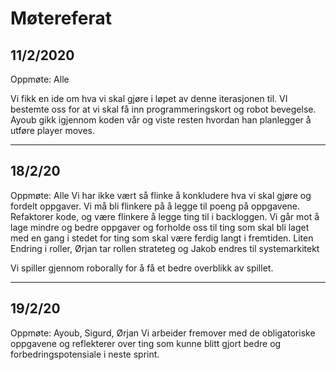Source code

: # Møtereferat

## 11/2/2020

Oppmøte: Alle

Vi fikk en ide om hva vi skal gjøre i løpet av denne iterasjonen til. VI bestemte oss for at vi skal få inn programmeringskort og robot bevegelse. Ayoub gikk igjennom koden vår og viste resten hvordan han planlegger å utføre player moves.

---

## 18/2/20

Oppmøte: Alle
Vi har ikke vært så flinke å konkludere hva vi skal gjøre og fordelt oppgaver. Vi må bli flinkere på å legge til poeng på  oppgavene.
Refaktorer kode, og være flinkere å legge ting til i backloggen.
Vi går mot å lage mindre og bedre oppgaver og forholde oss til ting som skal bli laget med en gang i stedet for ting som skal være ferdig langt i fremtiden. Liten Endring i roller, Ørjan tar rollen strateteg og Jakob endres til systemarkitekt

Vi spiller gjennom roborally for å få et bedre overblikk av spillet.

---

## 19/2/20

Oppmøte: Ayoub, Sigurd, Ørjan
Vi arbeider fremover med de obligatoriske oppgavene og reflekterer over ting som kunne blitt gjort bedre og forbedringspotensiale i neste sprint.
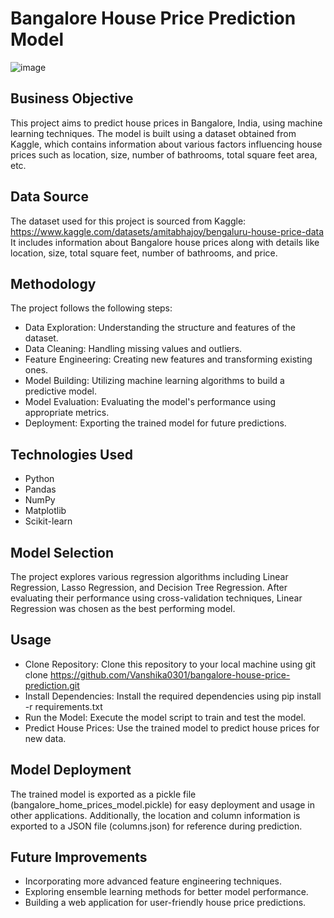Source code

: # Bangalore House Price Prediction Model

![image](https://github.com/Vanshika0301/Bangalore_House_Price_Prediction/assets/146732449/3fe34fd2-6cd1-480e-9897-884ccbc1a7a5)

## Business Objective
This project aims to predict house prices in Bangalore, India, using machine learning techniques. The model is built using a dataset obtained from Kaggle, which contains information about various factors influencing house prices such as location, size, number of bathrooms, total square feet area, etc.

## Data Source
The dataset used for this project is sourced from Kaggle:
https://www.kaggle.com/datasets/amitabhajoy/bengaluru-house-price-data 
It includes information about Bangalore house prices along with details like location, size, total square feet, number of bathrooms, and price.

## Methodology
The project follows the following steps:
- Data Exploration: Understanding the structure and features of the dataset.
- Data Cleaning: Handling missing values and outliers.
- Feature Engineering: Creating new features and transforming existing ones.
- Model Building: Utilizing machine learning algorithms to build a predictive model.
- Model Evaluation: Evaluating the model's performance using appropriate metrics.
- Deployment: Exporting the trained model for future predictions.

## Technologies Used
- Python
- Pandas
- NumPy
- Matplotlib
- Scikit-learn

## Model Selection
The project explores various regression algorithms including Linear Regression, Lasso Regression, and Decision Tree Regression. After evaluating their performance using cross-validation techniques, Linear Regression was chosen as the best performing model.

## Usage
- Clone Repository: Clone this repository to your local machine using git clone https://github.com/Vanshika0301/bangalore-house-price-prediction.git
- Install Dependencies: Install the required dependencies using pip install -r requirements.txt
- Run the Model: Execute the model script to train and test the model.
- Predict House Prices: Use the trained model to predict house prices for new data.

## Model Deployment
The trained model is exported as a pickle file (bangalore_home_prices_model.pickle) for easy deployment and usage in other applications. Additionally, the location and column information is exported to a JSON file (columns.json) for reference during prediction.

## Future Improvements
- Incorporating more advanced feature engineering techniques.
- Exploring ensemble learning methods for better model performance.
- Building a web application for user-friendly house price predictions.
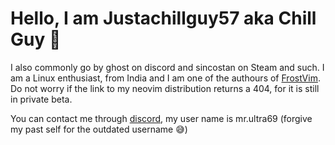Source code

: # Hello, I am Justachillguy57 aka Chill Guy :wave: 
I also commonly go by ghost on discord and sincostan on Steam and such. 
I am a Linux enthusiast, from India and I am one of the authours of [FrostVim](https://github.com/Frost-Vim/FrostVim).
Do not worry if the link to my neovim distribution returns a 404, for it is still in private beta.




You can contact me through [discord](https://discord.com/app/), my user name is mr.ultra69 (forgive my past self for the outdated username 😅)

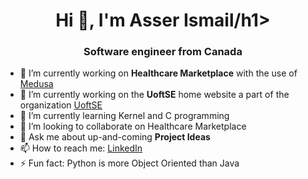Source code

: <h1 align="center">Hi 👋, I'm Asser Ismail/h1>
<h3 align="center">Software engineer from Canada</h3>

- 🔭 I’m currently working on **Healthcare Marketplace** with the use of [Medusa](https://github.com/medusajs)
- 🔭 I’m currently working on the **UoftSE** home website a part of the organization [UoftSE](https://github.com/UofTSE)
- 🌱 I’m currently learning Kernel and C programming 
- 👯 I’m looking to collaborate on Healthcare Marketplace
- 💬 Ask me about up-and-coming **Project Ideas** 
- 📫 How to reach me: [LinkedIn](https://www.linkedin.com/in/asserismail/)
- ⚡ Fun fact: Python is more Object Oriented than Java

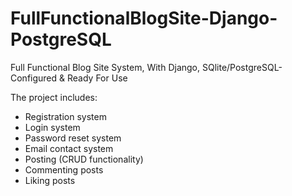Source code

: # FullFunctionalBlogSite-Django-PostgreSQL
Full Functional Blog Site System, With Django, SQlite/PostgreSQL-Configured &amp; Ready For Use

The project includes:
- Registration system
- Login system
- Password reset system
- Email contact system
- Posting (CRUD functionality)
- Commenting posts
- Liking posts
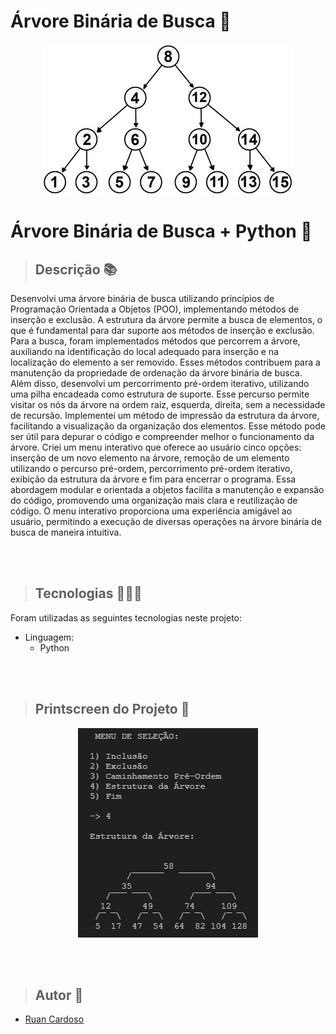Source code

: # Árvore Binária de Busca 🎄

<p align="center">
  <img src="./public/preview1.jpg" alt="Project Logo">
</p>

# Árvore Binária de Busca + Python 🌳

> ## Descrição 📚
Desenvolvi uma árvore binária de busca utilizando princípios de Programação Orientada a Objetos (POO), implementando métodos de inserção e exclusão. A estrutura da árvore permite a busca de elementos, o que é fundamental para dar suporte aos métodos de inserção e exclusão.
Para a busca, foram implementados métodos que percorrem a árvore, auxiliando na identificação do local adequado para inserção e na localização do elemento a ser removido. Esses métodos contribuem para a manutenção da propriedade de ordenação da árvore binária de busca.
Além disso, desenvolvi um percorrimento pré-ordem iterativo, utilizando uma pilha encadeada como estrutura de suporte. Esse percurso permite visitar os nós da árvore na ordem raiz, esquerda, direita, sem a necessidade de recursão.
Implementei um método de impressão da estrutura da árvore, facilitando a visualização da organização dos elementos. Esse método pode ser útil para depurar o código e compreender melhor o funcionamento da árvore.
Criei um menu interativo que oferece ao usuário cinco opções: inserção de um novo elemento na árvore, remoção de um elemento utilizando o percurso pré-ordem, percorrimento pré-ordem iterativo, exibição da estrutura da árvore e fim para encerrar o programa.
Essa abordagem modular e orientada a objetos facilita a manutenção e expansão do código, promovendo uma organização mais clara e reutilização de código. O menu interativo proporciona uma experiência amigável ao usuário, permitindo a execução de diversas operações na árvore binária de busca de maneira intuitiva.

<br>
<br>

> ## Tecnologias 👨🏾‍💻
Foram utilizadas as seguintes tecnologias neste projeto:
+ Linguagem:
  - Python

<br>
<br>

> ## Printscreen do Projeto 📸
<p align="center">
  <img src="./public/preview2.jpg" alt="Project Logo">
</p>

<br>
<br>

> ## Autor 📝
+ [Ruan Cardoso](https://github.com/RuanCxrdoso)
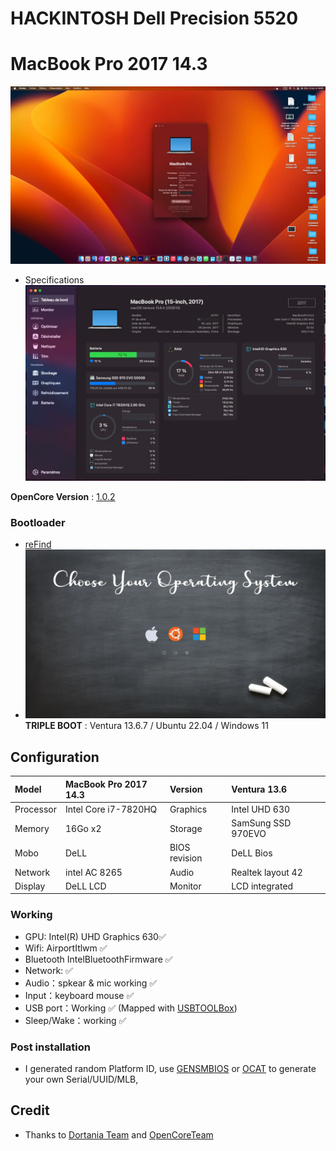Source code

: # HACKINTOSH Dell Precision 5520
# MacBook Pro 2017 14.3

  ![](https://github.com/GUNNERSx/Dell-Precision5520-hackintosh/blob/main/desktop.webp)

  * Specifications
  ![](https://github.com/GUNNERSx/Dell-Precision5520-hackintosh/blob/main/specs.webp)

**OpenCore Version** : [1.0.2](https://github.com/acidanthera/OpenCorePkg/releases)

 ### Bootloader
  * [reFind](https://www.rodsbooks.com/refind/)
  * ![](https://github.com/GUNNERSx/Dell-Precision5520-hackintosh/blob/main/reFindBootManager.webp)
  **TRIPLE BOOT** : Ventura 13.6.7 / Ubuntu 22.04 / Windows 11

## Configuration

| Model     | MacBook Pro 2017  14.3      | Version        | Ventura 13.6        |
| :-------- | :---------------------------| :------------- | :------------------ |
| Processor | Intel Core i7-7820HQ        | Graphics       | Intel UHD 630       |
| Memory    | 16Go x2                     | Storage        | SamSung SSD 970EVO  |
| Mobo      | DeLL                        | BIOS revision  | DeLL Bios           |
| Network   | intel AC 8265               | Audio          | Realtek layout 42   | 
| Display   | DeLL LCD                    | Monitor        | LCD integrated      |

 ### Working
 * GPU: Intel(R) UHD Graphics 630✅
 * Wifi: AirportItlwm ✅
 * Bluetooth IntelBluetoothFirmware ✅
 * Network:  ✅ 
 * Audio：spkear & mic working ✅
 * Input：keyboard mouse ✅
 * USB port：Working ✅ (Mapped with [USBTOOLBox](https://github.com/USBToolBox/tool))
 * Sleep/Wake：working ✅
 
 
 ### Post installation
  * I generated random Platform ID, use [GENSMBIOS](https://github.com/corpnewt/GenSMBIOS) or [OCAT](https://github.com/ic005k/OCAuxiliaryTools/releases) to generate your own Serial/UUID/MLB,
   
 ## Credit

 - Thanks to [Dortania Team](https://dortania.github.io/OpenCore-Install-Guide/prerequisites.html#prerequisites) and [OpenCoreTeam](https://github.com/acidanthera/OpenCorePkg)
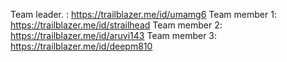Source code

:Team leader. : https://trailblazer.me/id/umamg6
Team member 1: https://trailblazer.me/id/strailhead
Team member 2: https://trailblazer.me/id/aruvi143
Team member 3: https://trailblazer.me/id/deepm810
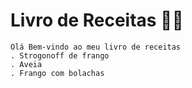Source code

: # Livro de Receitas 👨‍🍳

    Olá Bem-vindo ao meu livro de receitas
    . Strogonoff de frango
    . Aveia
    . Frango com bolachas

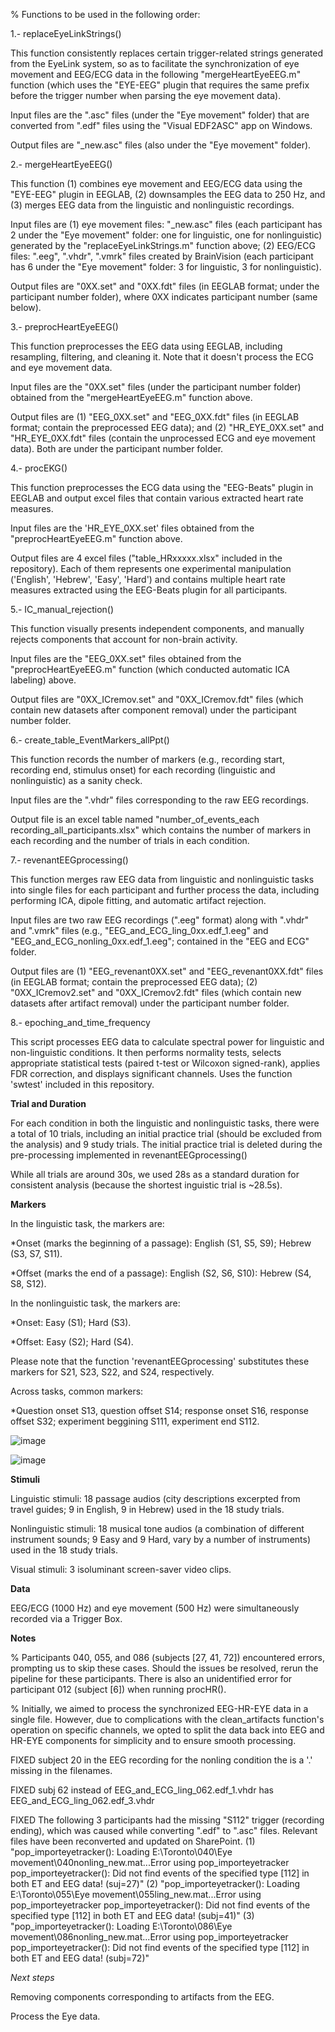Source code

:% Functions to be used in the following order:

1.- replaceEyeLinkStrings() <br />

This function consistently replaces certain trigger-related strings generated from the EyeLink system, so as to facilitate the synchronization of eye movement and EEG/ECG data in the following "mergeHeartEyeEEG.m" function (which uses the "EYE-EEG" plugin that requires the same prefix before the trigger number when parsing the eye movement data). <br />

Input files are the ".asc" files (under the "Eye movement" folder) that are converted from ".edf" files using the "Visual EDF2ASC" app on Windows. <br />

Output files are "_new.asc" files (also under the "Eye movement" folder).

2.- mergeHeartEyeEEG() <br />

This function (1) combines eye movement and EEG/ECG data using the "EYE-EEG" plugin in EEGLAB, (2) downsamples the EEG data to 250 Hz, and (3) merges EEG data from the linguistic and nonlinguistic recordings. <br />

Input files are (1) eye movement files: "_new.asc" files (each participant has 2 under the "Eye movement" folder: one for linguistic, one for nonlinguistic) generated by the "replaceEyeLinkStrings.m" function above; (2) EEG/ECG files: ".eeg", ".vhdr", ".vmrk" files created by BrainVision (each participant has 6 under the "Eye movement" folder: 3 for linguistic, 3 for nonlinguistic). <br />

Output files are "0XX.set" and "0XX.fdt" files (in EEGLAB format; under the participant number folder), where 0XX indicates participant number (same below).

3.- preprocHeartEyeEEG() <br />

This function preprocesses the EEG data using EEGLAB, including resampling, filtering, and cleaning it. Note that it doesn't process the ECG and eye movement data. <br />

Input files are the "0XX.set" files (under the participant number folder) obtained from the "mergeHeartEyeEEG.m" function above. <br />

Output files are (1) "EEG_0XX.set" and "EEG_0XX.fdt" files (in EEGLAB format; contain the preprocessed EEG data); and (2) "HR_EYE_0XX.set" and "HR_EYE_0XX.fdt" files (contain the  unprocessed ECG and eye movement data). Both are under the participant number folder.

4.- procEKG() <br />

This function preprocesses the ECG data using the "EEG-Beats" plugin in EEGLAB and output excel files that contain various extracted heart rate measures. <br />

Input files are the 'HR_EYE_0XX.set' files obtained from the "preprocHeartEyeEEG.m" function above. <br />

Output files are 4 excel files ("table_HRxxxxx.xlsx" included in the repository). Each of them represents one experimental manipulation ('English', 'Hebrew', 'Easy', 'Hard') and contains multiple heart rate measures extracted using the EEG-Beats plugin for all participants.

5.- IC_manual_rejection()  <br />

This function visually presents independent components, and manually rejects components that account for non-brain activity.  <br />

Input files are the "EEG_0XX.set" files obtained from the "preprocHeartEyeEEG.m" function (which conducted automatic ICA labeling) above.  

Output files are "0XX_ICremov.set" and "0XX_ICremov.fdt" files (which contain new datasets after component removal) under the participant number folder. 

6.- create_table_EventMarkers_allPpt()  <br />

This function records the number of markers (e.g., recording start, recording end, stimulus onset) for each recording (linguistic and nonlinguistic) as a sanity check. <br /> 

Input files are the ".vhdr" files corresponding to the raw EEG recordings. 

Output file is an excel table named "number_of_events_each recording_all_participants.xlsx" which contains the number of markers in each recording and the number of trials in each condition.

7.- revenantEEGprocessing() <br />

This function merges raw EEG data from linguistic and nonlinguistic tasks into single files for each participant and further process the data, including
performing ICA, dipole fitting, and automatic artifact rejection. <br /> 

Input files are two raw EEG recordings (".eeg" format) along with ".vhdr" and ".vmrk" files (e.g., "EEG_and_ECG_ling_0xx.edf_1.eeg" and "EEG_and_ECG_nonling_0xx.edf_1.eeg"; contained in the "EEG and ECG" folder.

Output files are (1) "EEG_revenant0XX.set" and "EEG_revenant0XX.fdt" files (in EEGLAB format; contain the preprocessed EEG data); (2) "0XX_ICremov2.set" and "0XX_ICremov2.fdt" files (which contain new datasets after artifact removal) under the participant number folder. <br />

8.- epoching_and_time_frequency <br />

This script processes EEG data to calculate spectral power for linguistic and non-linguistic conditions. It then performs normality tests, selects appropriate statistical tests (paired t-test or Wilcoxon signed-rank), applies FDR correction, and displays significant channels.
Uses the function 'swtest' included in this repository.


**Trial and Duration**

For each condition in both the linguistic and nonlinguistic tasks, there were a total of 10 trials, including an initial practice trial (should be excluded from the analysis) and 9 study trials.
The initial practice trial is deleted during the pre-processing implemented in revenantEEGprocessing()

While all trials are around 30s, we used 28s as a standard duration for consistent analysis (because the shortest inguistic trial is ~28.5s). 

**Markers**

In the linguistic task, the markers are:

  *Onset (marks the beginning of a passage): English (S1, S5, S9); Hebrew (S3, S7, S11).
  
  *Offset (marks the end of a passage): English (S2, S6, S10): Hebrew (S4, S8, S12). 

In the nonlinguistic task, the markers are:

  *Onset: Easy (S1); Hard (S3).
  
  *Offset: Easy (S2); Hard (S4).

  Please note that the function 'revenantEEGprocessing' substitutes these markers for S21, S23, S22, and S24, respectively.
  
Across tasks, common markers:
 
  *Question onset S13, question offset S14; response onset S16, response offset S32; experiment beggining S111, experiment end S112.

![image](https://github.com/AlejandroPerezB2B/Syncbeateyeeg/assets/65445363/53f168e9-3679-4179-bb6f-5dc2a4476813)

![image](https://github.com/AlejandroPerezB2B/Syncbeateyeeg/assets/51342792/72dcb069-e4b4-4da9-bab0-9aebdfb8a68e)

**Stimuli**

Linguistic stimuli: 18 passage audios (city descriptions excerpted from travel guides; 9 in English, 9 in Hebrew) used in the 18 study trials.

Nonlinguistic stimuli: 18 musical tone audios (a combination of different instrument sounds; 9 Easy and 9 Hard, vary by a number of instruments) used in the 18 study trials.

Visual stimuli: 3 isoluminant screen-saver video clips.

**Data**

EEG/ECG (1000 Hz) and eye movement (500 Hz) were simultaneously recorded via a Trigger Box. 

**Notes**

% Participants 040, 055, and 086 (subjects [27, 41, 72]) encountered errors, prompting us to skip these cases. Should the issues be resolved, rerun the pipeline for these participants. There is also an unidentified error for participant 012 (subject [6]) when running procHR().

% Initially, we aimed to process the synchronized EEG-HR-EYE data in a single file. However, due to complications with the clean_artifacts function's operation on specific channels, we opted to split the data back into EEG and HR-EYE components for simplicity and to ensure smooth processing.

FIXED subject 20 in the EEG recording for the nonling condition the is a '.' missing in the filenames. 

FIXED subj 62 instead of EEG_and_ECG_ling_062.edf_1.vhdr has EEG_and_ECG_ling_062.edf_3.vhdr

FIXED The following 3 participants had the missing "S112" trigger (recording ending), which was caused while converting ".edf" to ".asc" files. Relevant files have been reconverted and updated on SharePoint.
(1) "pop_importeyetracker(): Loading E:\Toronto\040\Eye movement\040nonling_new.mat...Error using pop_importeyetracker
pop_importeyetracker(): Did not find events of the specified type [112] in both ET and EEG data! (suj=27)"
(2) "pop_importeyetracker(): Loading E:\Toronto\055\Eye movement\055ling_new.mat...Error using pop_importeyetracker
pop_importeyetracker(): Did not find events of the specified type [112] in both ET and EEG data! (subj=41)"
(3) "pop_importeyetracker(): Loading E:\Toronto\086\Eye movement\086nonling_new.mat...Error using pop_importeyetracker
pop_importeyetracker(): Did not find events of the specified type [112] in both ET and EEG data! (subj=72)"

*Next steps*

Removing components corresponding to artifacts from the EEG.

Process the Eye data.

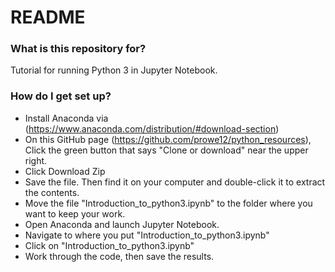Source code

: # README #

### What is this repository for? ###

Tutorial for running Python 3 in Jupyter Notebook.

### How do I get set up? ###

* Install Anaconda via (https://www.anaconda.com/distribution/#download-section) 
* On this GitHub page (https://github.com/prowe12/python_resources), Click the green button that says "Clone or download" near the upper right.
* Click Download Zip
* Save the file. Then find it on your computer and double-click it to extract the contents.
* Move the file "Introduction_to_python3.ipynb" to the folder where you want to keep your work.
* Open Anaconda and launch Jupyter Notebook.
* Navigate to where you put "Introduction_to_python3.ipynb"
* Click on "Introduction_to_python3.ipynb"
* Work through the code, then save the results.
*-*-*
◆ What you need to do:
All that belongs in the answer is the run of lines above from the line containing "Uses the function" through the line containing "For each condition", exactly as written.

◆ Task answer:
Uses the function 'swtest' included in this repository.


**Trial and Duration**

For each condition in both the linguistic and nonlinguistic tasks, there were a total of 10 trials, including an initial practice trial (should be excluded from the analysis) and 9 study trials.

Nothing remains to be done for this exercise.